=== REQUIRED WORK ===
From the data that follows, report how many lines hold the string "color", giving only the number.

(Data records)
____________

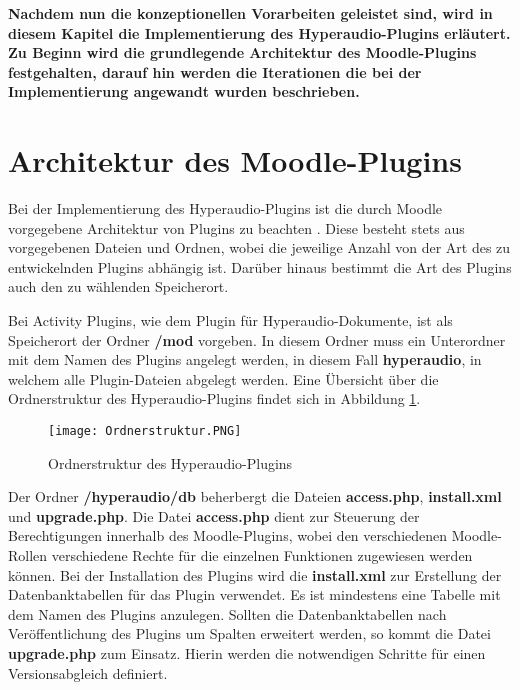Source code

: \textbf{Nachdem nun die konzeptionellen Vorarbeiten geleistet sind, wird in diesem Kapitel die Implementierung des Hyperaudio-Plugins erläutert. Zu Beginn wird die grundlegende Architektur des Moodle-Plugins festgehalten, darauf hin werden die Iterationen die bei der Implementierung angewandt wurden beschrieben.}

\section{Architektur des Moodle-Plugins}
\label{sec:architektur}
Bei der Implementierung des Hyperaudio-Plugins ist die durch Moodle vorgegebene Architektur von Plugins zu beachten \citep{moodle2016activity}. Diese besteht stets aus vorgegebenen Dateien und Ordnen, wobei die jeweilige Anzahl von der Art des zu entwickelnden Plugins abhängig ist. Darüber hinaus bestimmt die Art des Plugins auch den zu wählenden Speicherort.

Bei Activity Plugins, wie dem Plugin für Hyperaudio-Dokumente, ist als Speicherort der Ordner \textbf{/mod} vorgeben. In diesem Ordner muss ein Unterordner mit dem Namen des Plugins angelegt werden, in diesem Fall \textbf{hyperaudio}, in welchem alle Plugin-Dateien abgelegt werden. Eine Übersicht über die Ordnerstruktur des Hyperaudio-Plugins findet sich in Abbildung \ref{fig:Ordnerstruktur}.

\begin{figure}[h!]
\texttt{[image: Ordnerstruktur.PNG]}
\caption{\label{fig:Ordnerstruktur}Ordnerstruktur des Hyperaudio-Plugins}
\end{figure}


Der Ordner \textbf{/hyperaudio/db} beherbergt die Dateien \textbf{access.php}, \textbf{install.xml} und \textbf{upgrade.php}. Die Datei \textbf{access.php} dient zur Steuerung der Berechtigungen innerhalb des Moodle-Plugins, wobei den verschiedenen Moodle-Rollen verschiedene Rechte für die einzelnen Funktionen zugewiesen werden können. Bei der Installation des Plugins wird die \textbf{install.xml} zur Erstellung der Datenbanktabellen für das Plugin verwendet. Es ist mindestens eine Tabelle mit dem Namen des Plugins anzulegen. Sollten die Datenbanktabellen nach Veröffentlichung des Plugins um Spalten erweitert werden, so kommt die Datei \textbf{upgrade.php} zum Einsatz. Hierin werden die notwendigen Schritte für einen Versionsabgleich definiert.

____________

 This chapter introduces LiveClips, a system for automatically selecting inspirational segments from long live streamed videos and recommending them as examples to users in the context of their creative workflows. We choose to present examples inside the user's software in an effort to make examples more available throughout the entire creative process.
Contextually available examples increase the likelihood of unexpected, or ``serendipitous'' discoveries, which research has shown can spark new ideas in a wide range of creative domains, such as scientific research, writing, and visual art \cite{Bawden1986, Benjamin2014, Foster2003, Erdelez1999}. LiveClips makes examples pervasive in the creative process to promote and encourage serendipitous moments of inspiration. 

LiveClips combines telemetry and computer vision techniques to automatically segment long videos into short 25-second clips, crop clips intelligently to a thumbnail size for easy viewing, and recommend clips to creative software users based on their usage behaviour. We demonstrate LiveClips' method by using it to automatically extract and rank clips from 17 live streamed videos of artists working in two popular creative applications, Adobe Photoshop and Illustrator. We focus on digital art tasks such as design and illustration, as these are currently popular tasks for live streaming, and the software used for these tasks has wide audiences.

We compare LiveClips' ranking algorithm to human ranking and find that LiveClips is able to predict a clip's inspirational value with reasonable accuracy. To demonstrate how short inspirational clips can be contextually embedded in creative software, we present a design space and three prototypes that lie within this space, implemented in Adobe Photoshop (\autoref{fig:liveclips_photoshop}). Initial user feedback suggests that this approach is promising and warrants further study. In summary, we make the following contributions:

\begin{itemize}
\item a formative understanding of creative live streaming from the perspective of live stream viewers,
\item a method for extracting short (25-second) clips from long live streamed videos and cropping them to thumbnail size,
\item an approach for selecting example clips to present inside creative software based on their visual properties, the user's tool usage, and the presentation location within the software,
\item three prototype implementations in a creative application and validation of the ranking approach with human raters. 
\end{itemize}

____________

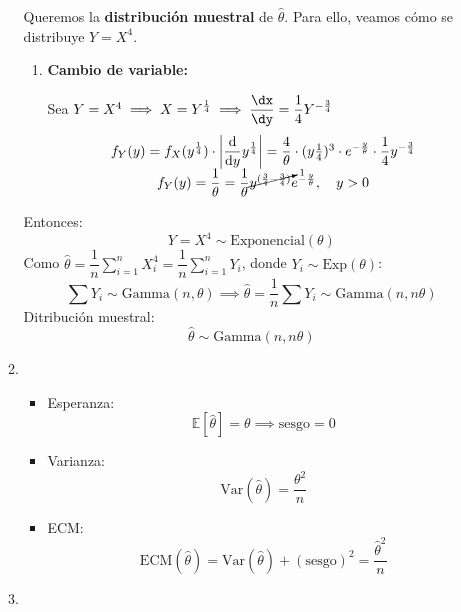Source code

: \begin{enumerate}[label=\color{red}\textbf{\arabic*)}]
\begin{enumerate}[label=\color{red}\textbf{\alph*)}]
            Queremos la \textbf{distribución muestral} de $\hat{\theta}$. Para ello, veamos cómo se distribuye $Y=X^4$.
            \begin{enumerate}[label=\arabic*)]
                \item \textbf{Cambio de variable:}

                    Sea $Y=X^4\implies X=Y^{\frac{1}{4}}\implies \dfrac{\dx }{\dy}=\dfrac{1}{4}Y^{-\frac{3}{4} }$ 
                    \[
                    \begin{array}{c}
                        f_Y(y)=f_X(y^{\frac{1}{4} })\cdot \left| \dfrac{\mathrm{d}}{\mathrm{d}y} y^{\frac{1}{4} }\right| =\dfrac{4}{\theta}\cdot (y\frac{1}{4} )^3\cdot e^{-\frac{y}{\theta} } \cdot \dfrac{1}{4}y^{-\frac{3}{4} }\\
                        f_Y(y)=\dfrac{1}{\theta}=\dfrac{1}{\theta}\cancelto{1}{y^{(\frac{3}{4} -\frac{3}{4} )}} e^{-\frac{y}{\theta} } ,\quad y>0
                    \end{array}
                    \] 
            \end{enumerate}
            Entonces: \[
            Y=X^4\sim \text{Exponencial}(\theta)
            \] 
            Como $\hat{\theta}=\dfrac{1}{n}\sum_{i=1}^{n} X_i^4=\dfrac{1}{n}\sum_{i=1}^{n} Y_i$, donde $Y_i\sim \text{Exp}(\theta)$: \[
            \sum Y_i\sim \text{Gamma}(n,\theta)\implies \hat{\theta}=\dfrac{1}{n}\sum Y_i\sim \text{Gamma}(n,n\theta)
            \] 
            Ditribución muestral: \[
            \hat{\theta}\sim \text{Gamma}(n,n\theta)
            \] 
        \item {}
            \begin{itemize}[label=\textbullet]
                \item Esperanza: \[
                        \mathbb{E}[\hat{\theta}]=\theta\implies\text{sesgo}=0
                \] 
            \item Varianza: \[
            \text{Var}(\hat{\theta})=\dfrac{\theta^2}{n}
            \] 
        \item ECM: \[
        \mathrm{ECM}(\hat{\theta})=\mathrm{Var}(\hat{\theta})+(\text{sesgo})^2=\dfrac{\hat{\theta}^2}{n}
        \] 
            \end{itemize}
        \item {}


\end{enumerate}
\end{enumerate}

____________

=== WRITTEN RESPONSE ===
2